Cette citation donne pas mal le ton au contenu du film, en ce sens que malgré les innombrables événements racistes racontés, la communauté Noire de Montréal a survécu par l’entraide, la musique et la solidarité.
L’entraide est évidente du fait d’une proximité des familles dans le même quartier. On peut facilement qualifier l’endroit de ghetto, mais le film nous fait bien comprendre la nécessité de cette proximité.
Puis, on décrit aussi les belles années des boîtes de nuit de Montréal, les Oscar Peterson, les Oliver Jones, aussi, les artistes de passage comme la grande Ella Fitzgerald et Dizzy Gillespie (spectacle au Rising Sun sur Saint-Antoine auquel j’ai assisté en 1980).
J’ai trouvé ce film honnête, en ce sens qu’il veut visiblement nous faire sentir la misère humaine de la communauté Noire depuis des décennies en incluant maintenant, mais nous montre aussi la force, le talent et l’humour de ces braves gens. On danse à claquettes, on joue des instruments, on montre celui qui a été le plus rapide au Canada en course à pied.
L’injustice est bien illustrée et racontée : les hommes Noirs qui travaillaient pour le Canadien Pacifique à l’époque n’étaient toujours que des porteurs, jamais de poste plus intéressant. Des arrestations par centaines effectuées par les policiers de Montréal, simplement parce que la peau n’est pas de la bonne couleur, puis relâchés au poste. Des bras cassés, aussi, cette jeune femme qui a voulu s’interposer lors de l’arrestation d’un ami vit depuis avec une plaque et des vis dans son corps et une douleur permanente.
« Le racisme n’est pas agréable du tout! »
Des petites choses pour nous, les Blancs, mais qui font mal aux Noirs, aussi banales que les réglisses noires que l’on appelle des négresses.
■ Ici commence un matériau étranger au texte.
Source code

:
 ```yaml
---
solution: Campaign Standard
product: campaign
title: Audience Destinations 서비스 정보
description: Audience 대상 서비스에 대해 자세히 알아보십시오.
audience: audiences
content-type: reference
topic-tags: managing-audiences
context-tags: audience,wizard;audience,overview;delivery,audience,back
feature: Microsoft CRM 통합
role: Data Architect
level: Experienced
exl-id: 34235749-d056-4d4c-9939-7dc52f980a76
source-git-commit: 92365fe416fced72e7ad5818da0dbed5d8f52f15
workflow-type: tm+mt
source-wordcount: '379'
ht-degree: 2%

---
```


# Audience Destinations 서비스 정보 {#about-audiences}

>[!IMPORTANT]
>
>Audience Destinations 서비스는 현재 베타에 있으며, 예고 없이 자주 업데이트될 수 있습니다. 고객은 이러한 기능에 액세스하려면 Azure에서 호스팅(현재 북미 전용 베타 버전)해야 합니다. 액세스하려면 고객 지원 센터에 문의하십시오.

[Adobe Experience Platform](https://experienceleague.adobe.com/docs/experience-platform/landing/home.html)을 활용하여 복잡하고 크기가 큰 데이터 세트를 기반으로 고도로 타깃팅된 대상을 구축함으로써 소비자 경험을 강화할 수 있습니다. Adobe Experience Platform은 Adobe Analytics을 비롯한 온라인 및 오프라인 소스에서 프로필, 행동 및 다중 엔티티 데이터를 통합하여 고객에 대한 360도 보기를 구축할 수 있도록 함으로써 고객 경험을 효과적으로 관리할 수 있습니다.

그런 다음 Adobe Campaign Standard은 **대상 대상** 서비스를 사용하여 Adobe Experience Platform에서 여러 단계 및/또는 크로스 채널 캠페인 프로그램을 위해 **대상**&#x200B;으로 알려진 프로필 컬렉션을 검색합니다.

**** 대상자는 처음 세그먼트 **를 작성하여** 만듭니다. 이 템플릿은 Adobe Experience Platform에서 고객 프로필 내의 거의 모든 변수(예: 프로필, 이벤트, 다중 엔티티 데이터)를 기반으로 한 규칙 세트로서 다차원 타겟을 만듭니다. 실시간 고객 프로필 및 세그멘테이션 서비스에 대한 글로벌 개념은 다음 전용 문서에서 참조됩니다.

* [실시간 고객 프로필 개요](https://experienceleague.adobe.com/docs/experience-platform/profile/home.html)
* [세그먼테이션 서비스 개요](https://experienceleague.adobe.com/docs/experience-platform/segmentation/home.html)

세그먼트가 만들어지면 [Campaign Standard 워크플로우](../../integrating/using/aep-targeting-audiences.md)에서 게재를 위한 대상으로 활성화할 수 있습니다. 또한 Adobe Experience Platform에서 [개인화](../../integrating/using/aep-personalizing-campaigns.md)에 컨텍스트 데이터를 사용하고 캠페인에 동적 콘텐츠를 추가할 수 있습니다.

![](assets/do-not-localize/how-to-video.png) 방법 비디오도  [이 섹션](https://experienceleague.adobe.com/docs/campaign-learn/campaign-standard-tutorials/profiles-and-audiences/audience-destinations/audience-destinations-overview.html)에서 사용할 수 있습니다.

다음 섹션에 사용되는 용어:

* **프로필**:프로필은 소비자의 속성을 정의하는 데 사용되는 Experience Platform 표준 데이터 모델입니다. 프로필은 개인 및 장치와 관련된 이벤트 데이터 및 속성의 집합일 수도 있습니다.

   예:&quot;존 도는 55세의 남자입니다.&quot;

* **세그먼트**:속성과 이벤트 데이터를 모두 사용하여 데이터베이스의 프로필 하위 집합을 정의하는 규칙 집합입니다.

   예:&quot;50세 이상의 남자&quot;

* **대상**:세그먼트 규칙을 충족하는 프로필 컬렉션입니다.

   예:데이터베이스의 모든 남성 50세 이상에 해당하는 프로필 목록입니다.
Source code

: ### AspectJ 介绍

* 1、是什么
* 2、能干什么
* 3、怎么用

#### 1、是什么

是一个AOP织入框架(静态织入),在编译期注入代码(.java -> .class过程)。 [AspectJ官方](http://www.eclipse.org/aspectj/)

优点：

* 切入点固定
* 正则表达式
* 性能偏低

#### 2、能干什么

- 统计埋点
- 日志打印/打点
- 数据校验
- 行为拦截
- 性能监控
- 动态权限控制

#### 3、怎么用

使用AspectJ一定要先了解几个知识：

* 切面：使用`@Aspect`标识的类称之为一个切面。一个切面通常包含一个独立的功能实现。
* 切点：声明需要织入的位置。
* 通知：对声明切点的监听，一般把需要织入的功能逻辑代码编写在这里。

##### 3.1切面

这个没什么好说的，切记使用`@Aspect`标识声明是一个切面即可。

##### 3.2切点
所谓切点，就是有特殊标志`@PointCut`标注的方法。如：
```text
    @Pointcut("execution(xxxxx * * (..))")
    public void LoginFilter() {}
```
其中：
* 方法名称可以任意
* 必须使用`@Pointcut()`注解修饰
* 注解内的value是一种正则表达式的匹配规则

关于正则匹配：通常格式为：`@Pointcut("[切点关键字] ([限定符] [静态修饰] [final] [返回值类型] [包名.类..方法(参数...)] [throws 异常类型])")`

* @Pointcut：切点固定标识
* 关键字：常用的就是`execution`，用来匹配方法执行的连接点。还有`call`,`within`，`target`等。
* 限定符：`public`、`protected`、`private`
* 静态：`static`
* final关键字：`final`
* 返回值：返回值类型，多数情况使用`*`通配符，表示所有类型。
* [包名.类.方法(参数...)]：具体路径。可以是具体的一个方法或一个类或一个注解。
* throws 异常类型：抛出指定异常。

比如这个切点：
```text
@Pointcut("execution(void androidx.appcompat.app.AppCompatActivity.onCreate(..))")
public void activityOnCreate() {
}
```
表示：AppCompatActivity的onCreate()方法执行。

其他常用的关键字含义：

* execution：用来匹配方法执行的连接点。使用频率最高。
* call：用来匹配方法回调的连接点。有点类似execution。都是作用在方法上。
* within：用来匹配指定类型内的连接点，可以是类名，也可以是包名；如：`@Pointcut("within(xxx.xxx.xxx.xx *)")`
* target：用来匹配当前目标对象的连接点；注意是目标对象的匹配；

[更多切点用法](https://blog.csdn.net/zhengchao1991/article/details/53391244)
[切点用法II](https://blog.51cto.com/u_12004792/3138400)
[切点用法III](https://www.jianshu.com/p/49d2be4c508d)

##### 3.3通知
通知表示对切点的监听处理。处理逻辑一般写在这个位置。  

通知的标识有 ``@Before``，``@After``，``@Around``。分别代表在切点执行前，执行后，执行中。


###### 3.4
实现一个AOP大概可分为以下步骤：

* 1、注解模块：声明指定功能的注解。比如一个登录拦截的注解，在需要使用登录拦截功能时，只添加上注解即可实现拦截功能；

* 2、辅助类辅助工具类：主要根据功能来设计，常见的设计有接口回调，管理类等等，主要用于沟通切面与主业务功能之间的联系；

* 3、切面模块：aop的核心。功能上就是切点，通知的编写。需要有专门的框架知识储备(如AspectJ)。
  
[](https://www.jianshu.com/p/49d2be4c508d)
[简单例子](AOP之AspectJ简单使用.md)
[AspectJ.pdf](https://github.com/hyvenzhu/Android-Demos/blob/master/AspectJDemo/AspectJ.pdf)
La visite de Nelson Mandela à l’église Union Unie est bien soulignée. Ils se font tuer et continuent à chanter la gloire de Dieu.
Alors donc, Jackie Robinson a eu le privilège d’être accueilli en héros par les Blancs, mais c’est parce qu’il était bon, un des meilleurs. Mais il a quand même tracé la voie à une certaine ouverture d’esprit pour les générations futures. Ce film nous montre par contre qu’il y a toujours beaucoup de chemin à faire pour atteindre l’égalité des droits pour tous.
Le film est offert en deux versions originales : avec une narration en anglais, sous-titré en français; et avec une narration en français, sous-titré en anglais.
Ah oui… À voir pour remettre en question le profilage racial, M Legault.